In fact, it usually starts with someone capable.
You’re reliable, you care, and you get things done.
When something important needs attention, the organisation needs to be represented in the hui, or the last minute call for urgent action is sent—people know they can count on you. So, they do.
And at first it feels good.
The project succeeds, you fill the gap, the problem is solved. The organisation benefits.
What many leaders don’t recognise if the way the organisation starts to quietly reorganising itself around you and your capability.
Before long:
Important relationships sit with you.
Instituitional knowledge sits with you.
Decision wait on you.
Projects depend on you.
People stop asking if you should be involved and just assume you’ll be there.
And one day you realise something uncomfortable.
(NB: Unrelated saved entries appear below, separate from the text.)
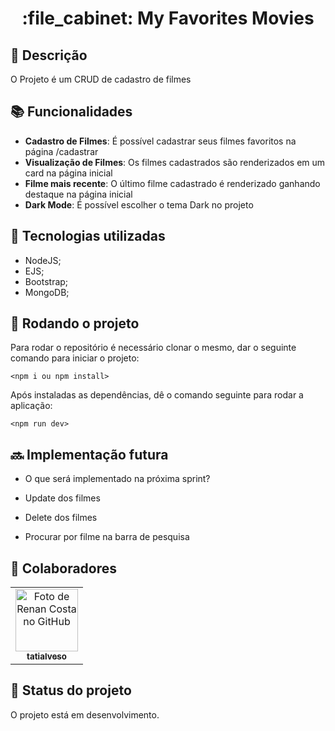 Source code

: <h1 align="center">:file_cabinet: My Favorites Movies</h1>

## :memo: Descrição
O Projeto é um CRUD de cadastro de filmes

## :books: Funcionalidades
* <b>Cadastro de Filmes</b>: É possível cadastrar seus filmes favoritos na página /cadastrar
* <b>Visualização de Filmes</b>: Os filmes cadastrados são renderizados em um card na página inicial
* <b>Filme mais recente</b>: O último filme cadastrado é renderizado ganhando destaque na página inicial
* <b>Dark Mode</b>: É possível escolher o tema Dark no projeto
## :wrench: Tecnologias utilizadas
* NodeJS;
* EJS;
* Bootstrap;
* MongoDB;

## :rocket: Rodando o projeto
Para rodar o repositório é necessário clonar o mesmo, dar o seguinte comando para iniciar o projeto:
```
<npm i ou npm install>
```
Após instaladas as dependências, dê o comando seguinte para rodar a aplicação:
```
<npm run dev>
```

## :soon: Implementação futura
* O que será implementado na próxima sprint?

* Update dos filmes
* Delete dos filmes
* Procurar por filme na barra de pesquisa

## :handshake: Colaboradores
<table>
  <tr>
    <td align="center">
      <a href="https://github.com/RenanppCosta">
        <img src="https://avatars.githubusercontent.com/u/94565505?v=4" width="100px;" alt="Foto de Renan Costa no GitHub"/><br>
        <sub>
          <b>tatialveso</b>
        </sub>
      </a>
    </td>
  </tr>
</table>

## :dart: Status do projeto

O projeto está em desenvolvimento.
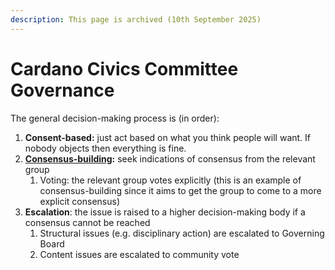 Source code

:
 ```yaml
---
description: This page is archived (10th September 2025)
---
```


# Cardano Civics Committee Governance

The general decision-making process is (in order):

1. **Consent-based:** just act based on what you think people will want. If nobody objects then everything is fine.&#x20;
2. [**Consensus-building**](https://community.apache.org/committers/consensusBuilding.html)**:** seek indications of consensus from the relevant group
   1. Voting: the relevant group votes explicitly (this is an example of consensus-building since it aims to get the group to come to a more explicit consensus)
3. **Escalation**: the issue is raised to a higher decision-making body if a consensus cannot be reached
   1. Structural issues (e.g. disciplinary action) are escalated to Governing Board
   2. Content issues are escalated to community vote
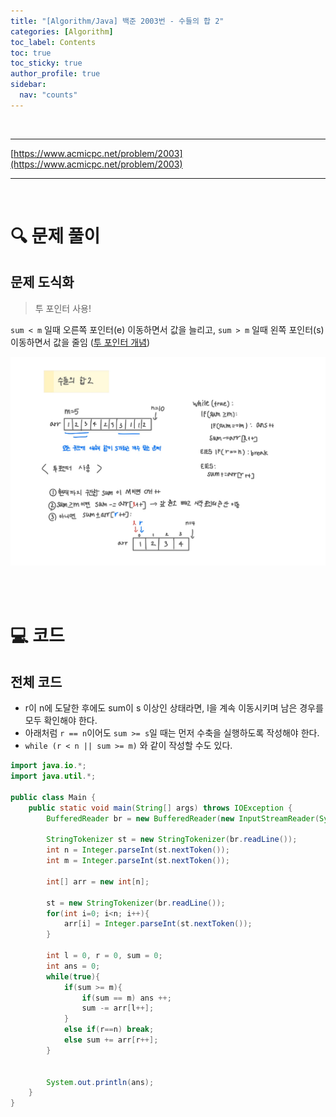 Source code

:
 ```yaml
---
title: "[Algorithm/Java] 백준 2003번 - 수들의 합 2"
categories: [Algorithm]
toc_label: Contents
toc: true
toc_sticky: true
author_profile: true
sidebar:
  nav: "counts"
---
```


<br>

---

[https://www.acmicpc.net/problem/2003](https://www.acmicpc.net/problem/2003)

---

<br>

# 🔍 문제 풀이

## 문제 도식화

> 투 포인터 사용!

`sum < m` 일때 오른쪽 포인터(e) 이동하면서 값을 늘리고, `sum > m` 일때 왼쪽 포인터(s) 이동하면서 값을 줄임 ([투 포인터 개념](https://butter-shower.tistory.com/226))

![assets/images/2024/2003.jpg](../../../assets/images/2024/2003.jpg)

<br><br>

# 💻 코드

## 전체 코드

- r이 n에 도달한 후에도 sum이 s 이상인 상태라면, l을 계속 이동시키며 남은 경우를 모두 확인해야 한다.
- 아래처럼 `r == n`이어도 `sum >= s`일 때는 먼저 수축을 실행하도록 작성해야 한다.
- `while (r < n || sum >= m)` 와 같이 작성할 수도 있다.

```java
import java.io.*;
import java.util.*;

public class Main {
    public static void main(String[] args) throws IOException {
        BufferedReader br = new BufferedReader(new InputStreamReader(System.in));

        StringTokenizer st = new StringTokenizer(br.readLine());
        int n = Integer.parseInt(st.nextToken());
        int m = Integer.parseInt(st.nextToken());

        int[] arr = new int[n];

        st = new StringTokenizer(br.readLine());
        for(int i=0; i<n; i++){
            arr[i] = Integer.parseInt(st.nextToken());
        }

        int l = 0, r = 0, sum = 0;
        int ans = 0;
        while(true){
            if(sum >= m){
                if(sum == m) ans ++;
                sum -= arr[l++];
            }
            else if(r==n) break;
            else sum += arr[r++];
        }


        System.out.println(ans);
    }
}
```

<br>
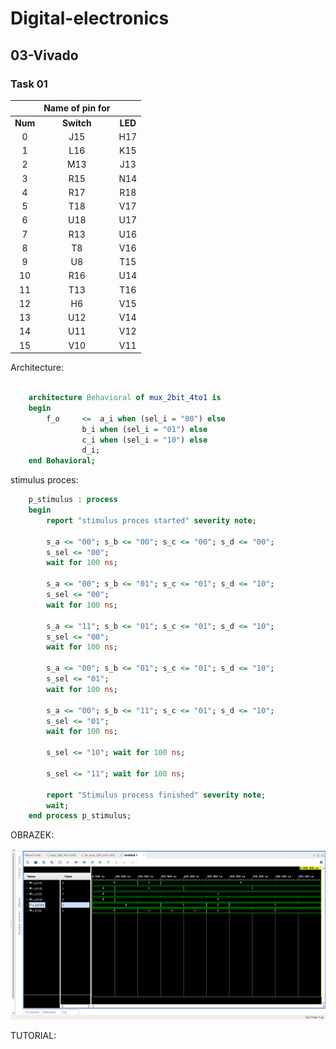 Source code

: # Digital-electronics

## 03-Vivado

### Task 01


| | **Name of pin for** | |
| :-: | :-: | :-: |
| **Num** | **Switch** |  **LED**  |
| 0 | J15 | H17 |
| 1 | L16 | K15 |
| 2 | M13 | J13 |
| 3 | R15 | N14 |
| 4 | R17 | R18 |
| 5 | T18 | V17 |
| 6 | U18 | U17 |
| 7 | R13 | U16 |
| 8 | T8 | V16 |
| 9 | U8 | T15 |
| 10 | R16 | U14 |
| 11 | T13 | T16 |
| 12 | H6 | V15 |
| 13 | U12 | V14 |
| 14 | U11 | V12 |
| 15 | V10 | V11 |



Architecture:
```VHDL

    architecture Behavioral of mux_2bit_4to1 is
    begin
        f_o     <=  a_i when (sel_i = "00") else
                b_i when (sel_i = "01") else
                c_i when (sel_i = "10") else
                d_i;
    end Behavioral;

```


stimulus proces:

```VHDL
    p_stimulus : process
    begin
        report "stimulus proces started" severity note;
        
        s_a <= "00"; s_b <= "00"; s_c <= "00"; s_d <= "00";
        s_sel <= "00"; 
        wait for 100 ns;
        
        s_a <= "00"; s_b <= "01"; s_c <= "01"; s_d <= "10";
        s_sel <= "00"; 
        wait for 100 ns;
        
        s_a <= "11"; s_b <= "01"; s_c <= "01"; s_d <= "10";
        s_sel <= "00"; 
        wait for 100 ns;
        
        s_a <= "00"; s_b <= "01"; s_c <= "01"; s_d <= "10";
        s_sel <= "01"; 
        wait for 100 ns;
        
        s_a <= "00"; s_b <= "11"; s_c <= "01"; s_d <= "10";
        s_sel <= "01"; 
        wait for 100 ns;
        
        s_sel <= "10"; wait for 100 ns;
        
        s_sel <= "11"; wait for 100 ns;
        
        report "Stimulus process finished" severity note;
        wait;
    end process p_stimulus;
```
OBRAZEK:

![alt text](https://github.com/jan-pelka/Digital-electronics/blob/main/Labs/03-vivado/TASK2.png "Logo Title Text 1")

TUTORIAL:
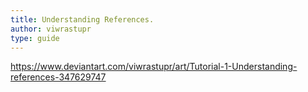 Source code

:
 ```yaml
---
title: Understanding References.
author: viwrastupr
type: guide
---
```

https://www.deviantart.com/viwrastupr/art/Tutorial-1-Understanding-references-347629747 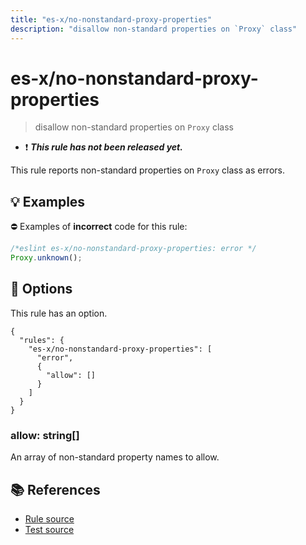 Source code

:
 ```yaml
---
title: "es-x/no-nonstandard-proxy-properties"
description: "disallow non-standard properties on `Proxy` class"
---
```


# es-x/no-nonstandard-proxy-properties
> disallow non-standard properties on `Proxy` class

- ❗ <badge text="This rule has not been released yet." vertical="middle" type="error"> ***This rule has not been released yet.*** </badge>

This rule reports non-standard properties on `Proxy` class as errors.

## 💡 Examples

⛔ Examples of **incorrect** code for this rule:

<eslint-playground type="bad">

```js
/*eslint es-x/no-nonstandard-proxy-properties: error */
Proxy.unknown();
```

</eslint-playground>

## 🔧 Options

This rule has an option.

```jsonc
{
  "rules": {
    "es-x/no-nonstandard-proxy-properties": [
      "error",
      {
        "allow": []
      }
    ]
  }
}
```

### allow: string[]

An array of non-standard property names to allow.

## 📚 References

- [Rule source](https://github.com/eslint-community/eslint-plugin-es-x/blob/master/lib/rules/no-nonstandard-proxy-properties.js)
- [Test source](https://github.com/eslint-community/eslint-plugin-es-x/blob/master/tests/lib/rules/no-nonstandard-proxy-properties.js)
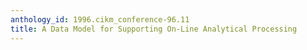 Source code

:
 ```yaml
---
anthology_id: 1996.cikm_conference-96.11
title: A Data Model for Supporting On-Line Analytical Processing
---
```

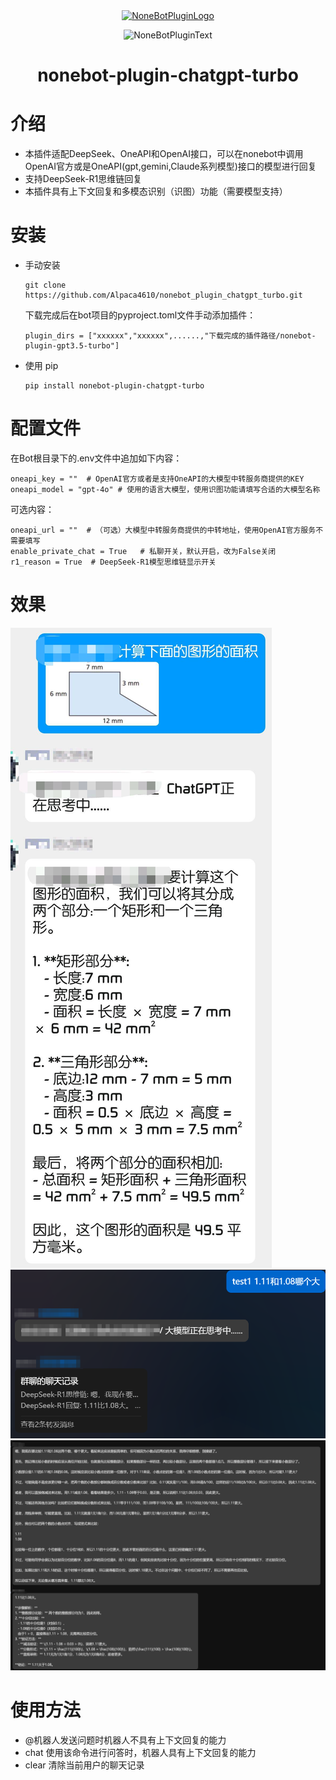 <div align="center">
  <a href="https://v2.nonebot.dev/store"><img src="https://github.com/A-kirami/nonebot-plugin-template/blob/resources/nbp_logo.png" width="180" height="180" alt="NoneBotPluginLogo"></a>
  <br>
  <p><img src="https://github.com/A-kirami/nonebot-plugin-template/blob/resources/NoneBotPlugin.svg" width="240" alt="NoneBotPluginText"></p>
</div>

<div align="center">

# nonebot-plugin-chatgpt-turbo
</div>

# 介绍
- 本插件适配DeepSeek、OneAPI和OpenAI接口，可以在nonebot中调用OpenAI官方或是OneAPI(gpt,gemini,Claude系列模型)接口的模型进行回复
- 支持DeepSeek-R1思维链回复
- 本插件具有上下文回复和多模态识别（识图）功能（需要模型支持）

# 安装

* 手动安装
  ```
  git clone https://github.com/Alpaca4610/nonebot_plugin_chatgpt_turbo.git
  ```

  下载完成后在bot项目的pyproject.toml文件手动添加插件：

  ```
  plugin_dirs = ["xxxxxx","xxxxxx",......,"下载完成的插件路径/nonebot-plugin-gpt3.5-turbo"]
  ```
* 使用 pip
  ```
  pip install nonebot-plugin-chatgpt-turbo
  ```

# 配置文件

在Bot根目录下的.env文件中追加如下内容：

```
oneapi_key = ""  # OpenAI官方或者是支持OneAPI的大模型中转服务商提供的KEY
oneapi_model = "gpt-4o" # 使用的语言大模型，使用识图功能请填写合适的大模型名称
```

可选内容：
```
oneapi_url = ""  # （可选）大模型中转服务商提供的中转地址，使用OpenAI官方服务不需要填写
enable_private_chat = True   # 私聊开关，默认开启，改为False关闭
r1_reason = True  # DeepSeek-R1模型思维链显示开关
```

# 效果
![](demo.jpg)
![](demo2.png)
![](demo3.png)

# 使用方法

- @机器人发送问题时机器人不具有上下文回复的能力
- chat 使用该命令进行问答时，机器人具有上下文回复的能力
- clear 清除当前用户的聊天记录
You are no longer leading the organisation, you have become the back the whole thing is built on.
From the outside this looks like leadership. But, from the inside it feels completely different.
There’s never quite enough of you to go around.
You cannot stop talking about work and it’s impacting your most valued relationships.
You start making decisions about work you haven’t had time to properly review.
You’re thinking about work or showing up to work — when you should be resting.
You’re on the cusp of what feels like burnout.
You feel the weight of carrying far more than anyone else ever realises.
And you start wishing for another you.
A capable brain and trusted pair of hands.
Someone who can quickly understand the complexity, exercise good judgement, and move things forward.
Because no matter how capable you are, there comes a point where you simple cannot be everywhere at once.
The answer isn’t another late night, another weekend, or another hour squeezed out of the day.
The answer is trusted capacity.
Another capable person who can quickly understand the complexity, exerise good judgement, and help work the move forward.
That’s where I come in.
I work alongside leaders, organisations and projects that have reached the point where the work has outgrown one person’s ability to hold it all.
Not to replace leadership, but to strengthen it.
Because the goal was never to become indispensable.
The goal was to create something strong enough that it doesn’t depend on you for everything.